A coalition of media groups — including the Reporters Committee for Freedom of the Press, the Associated Press, National Public Radio Inc., The New York Times and The Washington Post — has also weighed in, urging the court to ensure that government records kept on personal email accounts can be accessed under FOIA.

CEI is seeking emails that Holdren sent and received using his nongovernmental email account at the Woods Hole Research Center, an independent nonprofit where he served as director before joining the Obama White House. CEI learned that Holdren had been sending work-related emails using that account through separate FOIA litigation involving emails from former U.S. EPA Administrator Lisa Jackson.

In May 2014, CEI sued the government to compel the release of Holdren’s work-related emails. Obama administration attorneys argued that the lawsuit should be dismissed because the Woods Hole email account was outside its control and beyond the reach of FOIA. U.S. District Court for the District of Columbia Judge Gladys Kessler, a Democratic appointee, sided with the government last April, dismissing CEI’s claim.

But CEI and media organizations say that argument is troubling and that the district court’s opinion could set a precedent that allows government officials to skirt transparency laws by using private email accounts instead of governmental emails. CEI is now urging the D.C. Circuit Court judges to take another look.

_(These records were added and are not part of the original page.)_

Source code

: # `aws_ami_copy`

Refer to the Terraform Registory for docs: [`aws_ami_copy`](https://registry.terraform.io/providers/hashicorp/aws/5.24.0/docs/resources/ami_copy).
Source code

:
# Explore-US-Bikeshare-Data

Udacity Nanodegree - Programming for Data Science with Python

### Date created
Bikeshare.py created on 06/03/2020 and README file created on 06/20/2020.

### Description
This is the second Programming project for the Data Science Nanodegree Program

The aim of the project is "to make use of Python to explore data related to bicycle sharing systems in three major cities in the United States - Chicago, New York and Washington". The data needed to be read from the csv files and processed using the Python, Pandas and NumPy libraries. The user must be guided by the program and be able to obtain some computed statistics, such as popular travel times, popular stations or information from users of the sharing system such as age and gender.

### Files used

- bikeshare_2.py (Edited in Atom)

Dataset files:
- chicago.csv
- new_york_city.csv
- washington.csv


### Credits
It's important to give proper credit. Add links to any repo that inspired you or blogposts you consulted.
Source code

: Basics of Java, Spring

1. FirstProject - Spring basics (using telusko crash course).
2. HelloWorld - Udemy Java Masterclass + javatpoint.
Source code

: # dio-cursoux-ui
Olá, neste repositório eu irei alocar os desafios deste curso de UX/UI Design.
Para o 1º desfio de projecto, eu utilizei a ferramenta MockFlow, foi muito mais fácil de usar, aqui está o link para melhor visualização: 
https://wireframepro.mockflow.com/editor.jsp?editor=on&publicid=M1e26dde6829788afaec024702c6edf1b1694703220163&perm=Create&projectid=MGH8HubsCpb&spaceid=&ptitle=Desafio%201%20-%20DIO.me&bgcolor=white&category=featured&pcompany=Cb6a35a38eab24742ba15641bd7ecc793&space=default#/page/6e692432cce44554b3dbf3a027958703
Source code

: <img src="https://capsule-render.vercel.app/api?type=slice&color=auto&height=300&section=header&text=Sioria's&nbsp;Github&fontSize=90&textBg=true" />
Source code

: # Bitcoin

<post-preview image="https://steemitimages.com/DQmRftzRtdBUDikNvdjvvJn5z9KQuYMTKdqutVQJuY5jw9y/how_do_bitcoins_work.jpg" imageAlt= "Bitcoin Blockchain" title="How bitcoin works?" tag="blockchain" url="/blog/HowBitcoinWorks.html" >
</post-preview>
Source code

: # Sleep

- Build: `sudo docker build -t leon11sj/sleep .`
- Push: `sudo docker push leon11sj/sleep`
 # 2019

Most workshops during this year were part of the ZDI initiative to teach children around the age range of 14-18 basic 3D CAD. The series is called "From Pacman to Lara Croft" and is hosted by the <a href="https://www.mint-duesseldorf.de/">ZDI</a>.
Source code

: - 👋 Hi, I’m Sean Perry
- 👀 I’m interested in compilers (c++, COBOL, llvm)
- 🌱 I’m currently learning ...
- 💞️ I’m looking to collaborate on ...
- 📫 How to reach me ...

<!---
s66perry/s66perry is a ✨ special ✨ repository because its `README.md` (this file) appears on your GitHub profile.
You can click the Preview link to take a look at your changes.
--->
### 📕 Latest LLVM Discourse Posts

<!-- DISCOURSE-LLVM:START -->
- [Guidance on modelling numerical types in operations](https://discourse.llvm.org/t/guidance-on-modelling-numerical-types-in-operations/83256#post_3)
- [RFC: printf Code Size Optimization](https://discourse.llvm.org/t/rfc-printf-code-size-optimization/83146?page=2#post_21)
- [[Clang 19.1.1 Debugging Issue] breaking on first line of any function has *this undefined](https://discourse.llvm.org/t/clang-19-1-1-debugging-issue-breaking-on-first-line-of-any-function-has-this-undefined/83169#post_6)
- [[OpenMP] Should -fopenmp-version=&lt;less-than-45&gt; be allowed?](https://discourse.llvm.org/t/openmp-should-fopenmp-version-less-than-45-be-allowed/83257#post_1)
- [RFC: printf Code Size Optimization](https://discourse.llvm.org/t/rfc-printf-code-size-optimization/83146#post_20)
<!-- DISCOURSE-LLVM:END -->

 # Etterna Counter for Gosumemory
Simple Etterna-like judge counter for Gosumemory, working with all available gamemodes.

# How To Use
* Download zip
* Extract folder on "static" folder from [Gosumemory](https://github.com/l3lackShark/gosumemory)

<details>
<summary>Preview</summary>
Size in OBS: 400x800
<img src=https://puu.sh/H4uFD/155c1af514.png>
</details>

Holdren isn’t the only high-ranking political official whose use of private emails has drawn scrutiny. Democratic presidential candidate Hillary Clinton has come under fire for her use of a private account while she was secretary of State. Former EPA Administrator Jackson and other EPA officials have also sparked controversy by using private email accounts to conduct government business.

"Agencies have repeatedly shown the ability to search employees’ private email accounts and produce work-related emails from them in response to FOIA requests," CEI said in a brief to the court.

The media organizations weighing in on the case argue the lower court’s decision could keep important information hidden from the public.

"Private or personal email accounts are used at all levels of the federal government to discuss government business of significant public importance," the media groups told the court in their brief. They added, "Access to email sent or received by public officials from personal email accounts has proved instrumental in revealing misconduct."

The judges today likened the case to a situation where a government employee was keeping an agency document at his home, and the agency was saying it was therefore out of its control because it was in a private residence.

The government’s lawyers argue that FOIA isn’t the correct law to challenge agencies’ failures to keep tabs on private email use for government business.

The district court "rejected plaintiff’s policy concern that ‘agency officials will escape FOIA coverage altogether by conducting government business with their personal accounts,’" government attorneys said in a brief to the D.C. Circuit Court. "This concern is addressed not by the FOIA, but by other statutes."

A decision in the case, Competitive Enterprise Institute v. Office of Science and Technology Policy, is likely within the next year.